For those of us in that boat, there is a reason why you can be thankful for your child’s fury. I know it seems unthinkable, but there is a legitimate reason to praise God for your angry child. Jesus says in Matthew 12:34, “… out of the abundance of the heart the mouth speaks.” This means that what is coming out of your child when he is yelling at you is coming from his heart. Your child, then, is not hiding who he is really is. He’s wearing his heart on his sleeve. When your child throws a fit, the true nature of his heart is not being manipulated or airbrushed so that what you see is the pretty version that’s easy on the eyes. No, you are getting a clear view of his sinful heart.

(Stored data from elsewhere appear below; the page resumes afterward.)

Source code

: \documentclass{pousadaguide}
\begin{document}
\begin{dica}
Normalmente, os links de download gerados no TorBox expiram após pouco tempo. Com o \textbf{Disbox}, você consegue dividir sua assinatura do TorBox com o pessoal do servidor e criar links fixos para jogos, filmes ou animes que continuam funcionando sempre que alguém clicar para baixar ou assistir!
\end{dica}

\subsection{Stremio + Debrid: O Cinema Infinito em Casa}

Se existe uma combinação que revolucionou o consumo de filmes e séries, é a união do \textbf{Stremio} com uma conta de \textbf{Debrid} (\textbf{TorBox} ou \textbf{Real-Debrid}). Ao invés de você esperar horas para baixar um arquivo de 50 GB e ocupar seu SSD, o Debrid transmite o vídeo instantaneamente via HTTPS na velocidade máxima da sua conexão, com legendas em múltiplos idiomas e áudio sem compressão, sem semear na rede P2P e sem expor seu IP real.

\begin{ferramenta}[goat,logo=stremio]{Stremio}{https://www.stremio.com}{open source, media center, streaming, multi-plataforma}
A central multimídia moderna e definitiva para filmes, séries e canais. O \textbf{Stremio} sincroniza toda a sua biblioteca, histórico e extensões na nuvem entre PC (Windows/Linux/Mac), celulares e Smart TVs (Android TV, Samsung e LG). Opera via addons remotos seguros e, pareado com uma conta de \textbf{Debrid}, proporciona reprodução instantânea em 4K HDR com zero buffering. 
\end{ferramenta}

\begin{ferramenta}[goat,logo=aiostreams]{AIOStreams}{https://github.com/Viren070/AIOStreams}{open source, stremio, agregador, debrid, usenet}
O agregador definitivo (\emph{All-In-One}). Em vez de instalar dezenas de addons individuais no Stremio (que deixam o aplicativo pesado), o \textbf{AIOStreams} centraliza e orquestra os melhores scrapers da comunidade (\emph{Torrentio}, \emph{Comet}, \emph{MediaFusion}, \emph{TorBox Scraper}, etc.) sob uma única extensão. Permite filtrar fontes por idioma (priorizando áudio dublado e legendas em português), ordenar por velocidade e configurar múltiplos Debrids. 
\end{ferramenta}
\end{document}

Some children deal with their unmet desires differently, in ways that are harder to see and interpret. I know parents who find it very difficult to draw out their kids’ hearts and get them to talk about what’s going on inside of them. Parents of angry children, the work of drawing out your child’s heart is not hard work for you. Really, they’re doing it for you every time you deny them something their heart desires more than it ought.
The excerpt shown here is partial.